-Part 24-

1K 156 34
                                    

Baru saja berganjak memasuki mansion, ke4 gadis itu dibikin kaget dengan keberadaan sang Papa yang sudah berdiri diatas tangga seakan menunggu kepulangan mereka.

"Dari mana saja kalian!?" suara dingin Askara membuat ke4 gadis itu menelan ludah mereka dengan kasar.

"Tidak ada jawaban?" Askara berganjak turun menghampiri mereka.

"Seperti biasa, aku baru saja pulang dari perusahan. Kebetulan juga latihan Lalice sudah selesai, jadi aku sekalian saja menjemput Lalice untuk pulang bersama. Terus Jenniefer sama Rosie seharian berada di perpustaan kota. Jenniefer membantu Rosie belajar disana," jelas Jisoora yang sudah pasti berbohong itu.

Satu alis Askara terangkat "Kamu tidak bohong?"

"Memangnya apa yang aku dapatkan jika aku berbohong?" balas Jisoora dengan wajah datarnya.

"Mama sudah menyiapkan makan malam. Ayo kita makan sekarang," Herlina muncul dan bergegas menyuruh anak-anaknya menuju ke meja makan sebelum berlakunya perdebatan.

"Mereka anak-anak kamu.
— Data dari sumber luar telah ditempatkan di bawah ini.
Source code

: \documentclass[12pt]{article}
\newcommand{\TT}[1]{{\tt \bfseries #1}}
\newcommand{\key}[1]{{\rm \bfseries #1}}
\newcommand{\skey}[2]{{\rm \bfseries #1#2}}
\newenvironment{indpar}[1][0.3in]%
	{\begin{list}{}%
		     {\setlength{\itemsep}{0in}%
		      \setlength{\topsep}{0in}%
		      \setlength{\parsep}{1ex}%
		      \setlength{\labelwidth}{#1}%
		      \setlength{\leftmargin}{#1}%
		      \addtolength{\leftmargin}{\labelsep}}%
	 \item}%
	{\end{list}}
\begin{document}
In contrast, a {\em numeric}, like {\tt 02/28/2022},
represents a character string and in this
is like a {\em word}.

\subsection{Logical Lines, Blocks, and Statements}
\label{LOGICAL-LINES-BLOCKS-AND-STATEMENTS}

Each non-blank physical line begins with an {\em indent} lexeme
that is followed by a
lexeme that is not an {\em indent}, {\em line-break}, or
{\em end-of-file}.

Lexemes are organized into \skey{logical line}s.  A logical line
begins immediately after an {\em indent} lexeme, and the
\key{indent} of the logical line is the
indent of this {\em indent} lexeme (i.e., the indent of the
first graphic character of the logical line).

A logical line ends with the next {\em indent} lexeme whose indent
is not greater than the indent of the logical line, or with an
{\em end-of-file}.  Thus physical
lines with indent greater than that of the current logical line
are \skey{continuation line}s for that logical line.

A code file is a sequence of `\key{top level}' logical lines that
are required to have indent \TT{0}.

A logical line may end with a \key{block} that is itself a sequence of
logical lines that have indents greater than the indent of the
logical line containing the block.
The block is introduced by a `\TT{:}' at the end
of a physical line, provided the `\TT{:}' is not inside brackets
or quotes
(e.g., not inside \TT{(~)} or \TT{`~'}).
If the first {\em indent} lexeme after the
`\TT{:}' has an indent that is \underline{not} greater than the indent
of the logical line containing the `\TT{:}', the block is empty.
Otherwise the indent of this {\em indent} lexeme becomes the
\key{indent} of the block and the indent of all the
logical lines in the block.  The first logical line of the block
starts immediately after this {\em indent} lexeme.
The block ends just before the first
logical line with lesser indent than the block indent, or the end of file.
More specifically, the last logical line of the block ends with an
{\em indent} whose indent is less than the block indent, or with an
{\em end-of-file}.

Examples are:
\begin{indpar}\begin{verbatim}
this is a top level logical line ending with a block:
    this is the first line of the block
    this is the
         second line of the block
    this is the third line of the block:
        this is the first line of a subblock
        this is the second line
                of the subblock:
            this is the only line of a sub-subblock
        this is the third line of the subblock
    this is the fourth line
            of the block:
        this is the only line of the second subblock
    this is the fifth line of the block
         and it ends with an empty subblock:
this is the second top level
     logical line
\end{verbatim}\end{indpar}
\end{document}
Seharusnya kamu percaya sama mereka," ujar Herlina kepada sang suami sebelum dirinya menyusul ke4 anaknya itu.

Helaan nafas kasar Askara kedengaran sebelum kakinya melangkah menyusul istri dan anak-anaknya.

Acara makan malam berlangsung, namun Askara kelihatan terus melamun seakan memikirkan sesuatu.

"Kenapa tidak dimakan?" pertanyaan dari Herlina membuyarkan lamunan Askara.

Pria itu menggeleng dengan singkat sebelum dia berdehem kecil "Rosie,"

Rosie menelan ludahnya dengan kasar "I-Iya Pa?"

"Selepas makan, langsung ke kamar untuk belajar! Jangan malas!" tegas Askara.

Tidak bisa membantah, Rosie akhirnya hanya bisa mengangguk pasrah.

Tanpa berlama-lama lagi, Askara berganjak pergi meninggalkan meja makan.

"Papa kenapa?" bingung Lalice.

"Mama juga tidak tahu. Sejak pulang dari bermain golf, dia terus saja melamun," sahut Herlina.

"Biarkan saja. Mendingan Papa bersikap seperti ini daripada Papa terus bersuara. Aku sudah muak dengan arahan kejamnya itu," sambar Jenniefer dengan malas.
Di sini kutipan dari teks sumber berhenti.